Evaluators gave the highest ratings to those who included only the best article. They gave lower ratings to those who included the two best articles, and the worst ratings to those who included all three.
One of the most robust conclusions about our impressions is that they are averages, not summations. But most of us are completely unaware of this when we prepare something for somebody else.
The world you live in is an average of what you are exposed to.
Or is it?
Impressions and Context
While we average things together, we also categorize them. This is part of the reason why context matters, and it matters a great deal.
Bertram Gawronski was interested in determining what context has to do with our impressions. The results of 4 experiments he helped devise were published in 2010 in the Journal of Experimental Psychology: General.
In one of the experiments, the participants absorbed information about an individual named Bob in various contexts. The context was varied at random by a computer. They received two blocks of information about Bob, one positive and one negative.
Those who received the positive information first were more likely to think of Bob as positive in new contexts. The opposite was true if they received the negative information first.
One of the most interesting aspects of the experiment was how context affected impressions. When exposed to information about Bob in a new context, it would alter their impression of Bob. But those impressions would only hold true in that context. Once exposed to a new context, they reverted to the first impression.
On top of that, the importance of the first impression depended on how much the initial context stood out. If their first impression of Bob occurred in an “average” context, the impressions were stronger than if they occurred in a unique context.
Meet somebody on the street, and your first impression has a lot of staying power.
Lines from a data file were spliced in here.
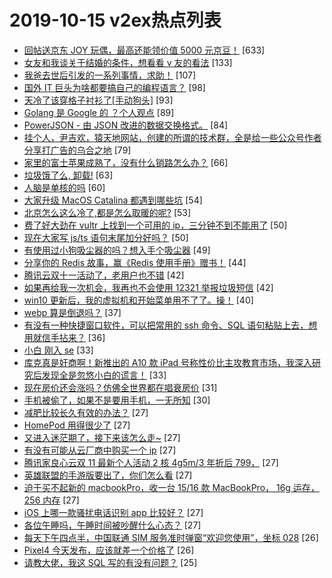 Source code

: # 2019-10-15 v2ex热点列表

+ [回帖送京东 JOY 玩偶，最高还能领价值 5000 元京豆！](https://www.v2ex.com/t/609430#reply633) [633]
+ [女友和我谈关于结婚的条件，想看看 v 友的看法](https://www.v2ex.com/t/609671#reply133) [133]
+ [我爸去世后引发的一系列事情，求助！](https://www.v2ex.com/t/609574#reply107) [107]
+ [国外 IT 巨头为啥都要搞自己的编程语言？](https://www.v2ex.com/t/609347#reply98) [98]
+ [天冷了该穿格子衬衫了[手动狗头]](https://www.v2ex.com/t/609361#reply93) [93]
+ [Golang 是 Google 的 ？个人观点](https://www.v2ex.com/t/609341#reply89) [89]
+ [PowerJSON - 由 JSON 改进的数据交换格式。](https://www.v2ex.com/t/609525#reply84) [84]
+ [挂个人，尹吉欢，猿天地网站，创建的所谓的技术群，全是给一些公众号作者分享打广告的乌合之地](https://www.v2ex.com/t/609348#reply79) [79]
+ [家里的富士苹果成熟了，没有什么销路怎么办？](https://www.v2ex.com/t/609473#reply66) [66]
+ [垃圾饿了么, 卸载!](https://www.v2ex.com/t/609477#reply63) [63]
+ [人脑是单核的吗](https://www.v2ex.com/t/609404#reply60) [60]
+ [大家升级 MacOS Catalina 都遇到哪些坑](https://www.v2ex.com/t/609468#reply54) [54]
+ [北京怎么这么冷了,都是怎么取暖的呢?](https://www.v2ex.com/t/609414#reply53) [53]
+ [费了好大劲在 vultr 上找到一个可用的 ip，三分钟不到不能用了](https://www.v2ex.com/t/609373#reply50) [50]
+ [现在大家写 js/ts 语句末尾加分好吗？](https://www.v2ex.com/t/609403#reply50) [50]
+ [有使用过小狗吸尘器的吗？想入手个吸尘器](https://www.v2ex.com/t/609400#reply49) [49]
+ [分享你的 Redis 故事，赢《Redis 使用手册》赠书！](https://www.v2ex.com/t/609441#reply44) [44]
+ [腾讯云双十一活动了，老用户也不错](https://www.v2ex.com/t/609409#reply42) [42]
+ [如果再给我一次机会，我再也不会使用 12321 举报垃圾短信](https://www.v2ex.com/t/609523#reply42) [42]
+ [win10 更新后，我的虚拟机和开始菜单用不了了。操！](https://www.v2ex.com/t/609407#reply40) [40]
+ [webp 算是倒退吗？](https://www.v2ex.com/t/609632#reply37) [37]
+ [有没有一种快捷窗口软件，可以把常用的 ssh 命令、SQL 语句粘贴上去，想用就信手拈来？](https://www.v2ex.com/t/609390#reply36) [36]
+ [小白 刚入 se](https://www.v2ex.com/t/609360#reply33) [33]
+ [库克真是奸商啊！新推出的 A10 款 iPad 号称性价比主攻教育市场，我深入研究后发现全是忽悠小白的谎言！](https://www.v2ex.com/t/609444#reply33) [33]
+ [现在房价还会涨吗？仿佛全世界都在唱衰房价](https://www.v2ex.com/t/609627#reply31) [31]
+ [手机被偷了，如果不是要用手机，一无所知](https://www.v2ex.com/t/609379#reply30) [30]
+ [减肥比较长久有效的办法？](https://www.v2ex.com/t/609565#reply27) [27]
+ [HomePod 用得很少了](https://www.v2ex.com/t/609587#reply27) [27]
+ [又进入迷茫期了，接下来该怎么走~](https://www.v2ex.com/t/609345#reply27) [27]
+ [有没有可能从云厂商中购买一个 ip](https://www.v2ex.com/t/609603#reply27) [27]
+ [腾讯家良心云双 11 最新个人活动 2 核 4g5m/3 年折后 799，](https://www.v2ex.com/t/609377#reply27) [27]
+ [英雄联盟的手游版要出了，你们怎么看](https://www.v2ex.com/t/609634#reply27) [27]
+ [迫于买不起新的 macbookPro，收一台 15/16 款 MacBookPro， 16g 运存， 256 内存](https://www.v2ex.com/t/609412#reply27) [27]
+ [iOS 上哪一款骚扰电话识别 app 比较好？](https://www.v2ex.com/t/609447#reply27) [27]
+ [各位午睡吗，午睡时间被吵醒什么心态？](https://www.v2ex.com/t/609500#reply27) [27]
+ [每天下午四点半，中国联通 SIM 服务准时弹窗“欢迎您使用”，坐标 028](https://www.v2ex.com/t/609583#reply26) [26]
+ [Pixel4 今天发布，应该就差一个价格了](https://www.v2ex.com/t/609396#reply26) [26]
+ [请教大佬，我这 SQL 写的有没有问题？](https://www.v2ex.com/t/609544#reply25) [25]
Make a different impression in a bar, and the second impression will only matter the next time you meet them in a bar. But your first impression will still matter everywhere else.
Your Mood Transforms How You See
It should probably come as no surprise that your mood has an effect on your impression of the world around you. What Linda M. Isbell discovered about how context plays into this may be more surprising.
She and her colleagues designed three studies to investigate how your mood effects impressions. Under some circumstances, our impressions are usually formed by categorizing information. In other circumstances, our impressions are normally based on behavioral information.
The studies found that if you are in a negative mood, you see the world through the opposite lens. In situations where you would normally categorize information, you analyze it behaviorally. In other situations, where you would normally take in behavioral information, you absorb the categorical information.
In other words, the exact same mood triggers a completely different way of looking at the world, depending on the situation.
Stepping Outside Yourself
Do we form our impressions of others based on what we think of them, or based on what we think other people think of them? Dr. Sonja Utz looked to an interesting place to find the answer: social networks.
Once again, context mattered. When asked about somebody’s popularity, subjects were happy to use their own judgement. But when asked whether the target was more selfish or selfless, the subject used a mixture of their own impressions and information from others.
Perhaps most surprisingly, when asked about the target’s social attractiveness, the subjects relied almost entirely on information from others.
In 1982, John Bargh and Paula Pietromonaco designed an experiment to find out if subconscious information could affect your conscious impressions of somebody.
Roughly a hundred males were divided into three groups and unknowingly exposed to a list of words. The list contained either 0, 20, or 80% hostile words.
After being exposed to the words, they were asked to read a description of a person and to form an impression of them. Those who were exposed to the hostile words were more likely to give the individual negative personality traits.
Later controls demonstrated that the students were unaware of the words they had been exposed to.
Ever met somebody you didn’t like, and couldn’t put your finger on why? It might not have been their fault.
We all live in the same universe, but we live in different realities. Our impressions of the world around us are distortions. It couldn’t be any other way. The brain is limited in capacity.
Limits are a part of what defines us. They constrain our behavior and define who we are. They force us to invent ideas like love and hate in order to make sense of the world, instead of seeing a swirling mess of atoms.
The universe isn’t constrained by these limitations. The universe isn’t alive.